Business@Jämtland - Small and medium-
sized enterprises on the Internet

•   The Objective 6 project ‖SMEs on the Internet‖ through the
    association IT Jämtland has made it possible for an additional 370
    Jämtland small enterprises to reach the world. That is how many
    companies have received training on the possibilities of the Internet
    and through the project have acquired a website.

•   Business@jamtland is a business portal that displays the services and
    products of Jämtland companies. The portal also has a much-visited
    editorial section (approx. 14,000 visitors per month), which deals with
    the everyday life of the Jämtland companies. The portal is member-
    based and today has over 1,500 members. The aim is to support
    business development, including different types of on-line functions.
    These include a resource bank, business register, contact support, web
    conferencing, training, etc.
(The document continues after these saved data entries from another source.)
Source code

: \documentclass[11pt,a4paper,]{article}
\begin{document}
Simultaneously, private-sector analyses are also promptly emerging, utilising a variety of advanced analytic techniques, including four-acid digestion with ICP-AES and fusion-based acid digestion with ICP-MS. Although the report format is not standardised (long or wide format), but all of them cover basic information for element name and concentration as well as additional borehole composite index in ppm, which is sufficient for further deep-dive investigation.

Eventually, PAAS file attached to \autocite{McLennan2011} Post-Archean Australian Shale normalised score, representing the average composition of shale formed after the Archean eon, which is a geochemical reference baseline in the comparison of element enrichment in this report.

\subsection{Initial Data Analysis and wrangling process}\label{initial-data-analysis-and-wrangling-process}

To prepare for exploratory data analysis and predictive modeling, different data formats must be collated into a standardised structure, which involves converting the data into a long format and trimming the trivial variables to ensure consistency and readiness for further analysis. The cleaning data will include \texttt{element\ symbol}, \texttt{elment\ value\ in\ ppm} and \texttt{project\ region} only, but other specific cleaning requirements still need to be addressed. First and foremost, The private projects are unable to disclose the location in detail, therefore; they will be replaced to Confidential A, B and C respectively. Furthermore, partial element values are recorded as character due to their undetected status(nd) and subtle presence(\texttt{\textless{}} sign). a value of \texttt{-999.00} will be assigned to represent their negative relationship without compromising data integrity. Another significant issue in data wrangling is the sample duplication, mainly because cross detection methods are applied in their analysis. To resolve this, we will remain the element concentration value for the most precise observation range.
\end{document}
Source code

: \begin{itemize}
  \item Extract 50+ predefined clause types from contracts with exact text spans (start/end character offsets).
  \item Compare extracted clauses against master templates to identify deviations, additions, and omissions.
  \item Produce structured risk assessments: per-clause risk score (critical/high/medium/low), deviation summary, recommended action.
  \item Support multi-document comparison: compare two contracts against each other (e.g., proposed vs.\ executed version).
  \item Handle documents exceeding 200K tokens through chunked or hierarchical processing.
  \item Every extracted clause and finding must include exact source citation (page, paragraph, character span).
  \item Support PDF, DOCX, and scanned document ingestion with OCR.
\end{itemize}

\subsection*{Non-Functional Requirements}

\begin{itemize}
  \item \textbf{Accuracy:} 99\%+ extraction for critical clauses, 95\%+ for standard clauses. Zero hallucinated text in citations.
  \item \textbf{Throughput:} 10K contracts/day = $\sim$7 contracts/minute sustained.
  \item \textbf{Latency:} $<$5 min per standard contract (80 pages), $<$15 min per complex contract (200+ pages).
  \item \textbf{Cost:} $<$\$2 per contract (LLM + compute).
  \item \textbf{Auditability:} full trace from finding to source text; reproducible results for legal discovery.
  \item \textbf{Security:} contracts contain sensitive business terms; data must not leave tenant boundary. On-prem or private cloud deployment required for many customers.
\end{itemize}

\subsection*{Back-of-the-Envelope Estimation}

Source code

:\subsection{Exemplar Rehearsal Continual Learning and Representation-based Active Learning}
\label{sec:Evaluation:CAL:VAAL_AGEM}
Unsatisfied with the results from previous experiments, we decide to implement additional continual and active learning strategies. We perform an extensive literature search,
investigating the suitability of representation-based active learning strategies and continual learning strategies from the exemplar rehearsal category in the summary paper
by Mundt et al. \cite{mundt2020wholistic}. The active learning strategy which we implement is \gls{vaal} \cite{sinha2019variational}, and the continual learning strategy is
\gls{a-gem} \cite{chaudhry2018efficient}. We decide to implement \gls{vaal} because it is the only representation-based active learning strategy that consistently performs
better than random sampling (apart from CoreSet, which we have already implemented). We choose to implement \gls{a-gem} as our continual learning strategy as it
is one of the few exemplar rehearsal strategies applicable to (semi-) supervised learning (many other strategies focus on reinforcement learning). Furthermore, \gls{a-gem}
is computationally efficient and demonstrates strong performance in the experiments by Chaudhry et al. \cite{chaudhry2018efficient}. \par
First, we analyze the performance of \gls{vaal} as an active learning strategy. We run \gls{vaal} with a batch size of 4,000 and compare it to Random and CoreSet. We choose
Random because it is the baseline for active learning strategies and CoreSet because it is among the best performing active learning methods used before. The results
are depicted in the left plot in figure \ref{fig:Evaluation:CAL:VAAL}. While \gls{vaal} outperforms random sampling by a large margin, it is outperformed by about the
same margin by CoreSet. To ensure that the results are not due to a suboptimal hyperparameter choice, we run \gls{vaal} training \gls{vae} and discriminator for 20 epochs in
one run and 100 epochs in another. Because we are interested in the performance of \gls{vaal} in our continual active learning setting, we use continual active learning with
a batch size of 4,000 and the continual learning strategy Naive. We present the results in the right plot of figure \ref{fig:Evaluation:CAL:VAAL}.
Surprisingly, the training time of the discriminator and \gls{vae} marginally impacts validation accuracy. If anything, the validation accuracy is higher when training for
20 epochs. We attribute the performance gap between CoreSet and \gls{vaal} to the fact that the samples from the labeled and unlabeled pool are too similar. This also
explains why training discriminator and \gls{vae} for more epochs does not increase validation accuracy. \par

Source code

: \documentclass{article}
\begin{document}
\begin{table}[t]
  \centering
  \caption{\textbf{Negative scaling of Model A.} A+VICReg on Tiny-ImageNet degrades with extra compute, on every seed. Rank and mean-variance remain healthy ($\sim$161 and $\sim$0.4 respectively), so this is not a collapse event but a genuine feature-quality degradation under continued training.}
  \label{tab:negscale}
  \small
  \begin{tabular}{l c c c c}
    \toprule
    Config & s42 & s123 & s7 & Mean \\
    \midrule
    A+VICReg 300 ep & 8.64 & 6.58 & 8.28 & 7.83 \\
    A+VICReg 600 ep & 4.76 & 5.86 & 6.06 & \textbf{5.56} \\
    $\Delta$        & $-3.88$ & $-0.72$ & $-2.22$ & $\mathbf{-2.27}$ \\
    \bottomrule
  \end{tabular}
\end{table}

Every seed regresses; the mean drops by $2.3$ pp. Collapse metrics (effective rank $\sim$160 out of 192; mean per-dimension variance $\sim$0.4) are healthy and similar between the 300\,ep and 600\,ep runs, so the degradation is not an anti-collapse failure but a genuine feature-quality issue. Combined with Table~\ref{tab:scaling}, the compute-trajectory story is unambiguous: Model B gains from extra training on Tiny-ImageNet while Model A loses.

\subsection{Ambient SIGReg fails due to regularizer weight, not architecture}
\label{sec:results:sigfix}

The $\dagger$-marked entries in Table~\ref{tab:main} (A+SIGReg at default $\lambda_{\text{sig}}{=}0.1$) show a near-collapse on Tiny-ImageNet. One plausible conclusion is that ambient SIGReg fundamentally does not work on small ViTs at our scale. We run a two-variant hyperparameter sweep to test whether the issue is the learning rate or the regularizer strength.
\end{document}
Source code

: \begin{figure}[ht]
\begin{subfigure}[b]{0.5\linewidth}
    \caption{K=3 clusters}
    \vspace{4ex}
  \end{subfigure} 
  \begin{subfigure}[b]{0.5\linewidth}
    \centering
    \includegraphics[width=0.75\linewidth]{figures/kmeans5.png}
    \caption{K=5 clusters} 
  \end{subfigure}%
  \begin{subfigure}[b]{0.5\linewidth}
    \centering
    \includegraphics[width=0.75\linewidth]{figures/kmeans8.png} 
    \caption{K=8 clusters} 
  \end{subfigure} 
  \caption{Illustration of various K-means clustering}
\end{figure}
This is needed, not least because the
    individual companies find it hard on their own to develop techniques
    that are needed today and in the future. It is hoped that development
    processes in the business sector in the county will be sped up with the
    help of this portal.

•   During the first period from 1998 –2000, the project was included as
    part of a larger project ‖SMEs on the Internet‖ which via Objective 6
    Regional Fund was financed with a contribution of EUR 0,6 million,
    out of a total project budget of approximately EUR 1,4 million. In the
    period 2001– 2003, the project, Business@jamtland has received a
    contribution of EUR 0,13 million from the EU Regional Fund.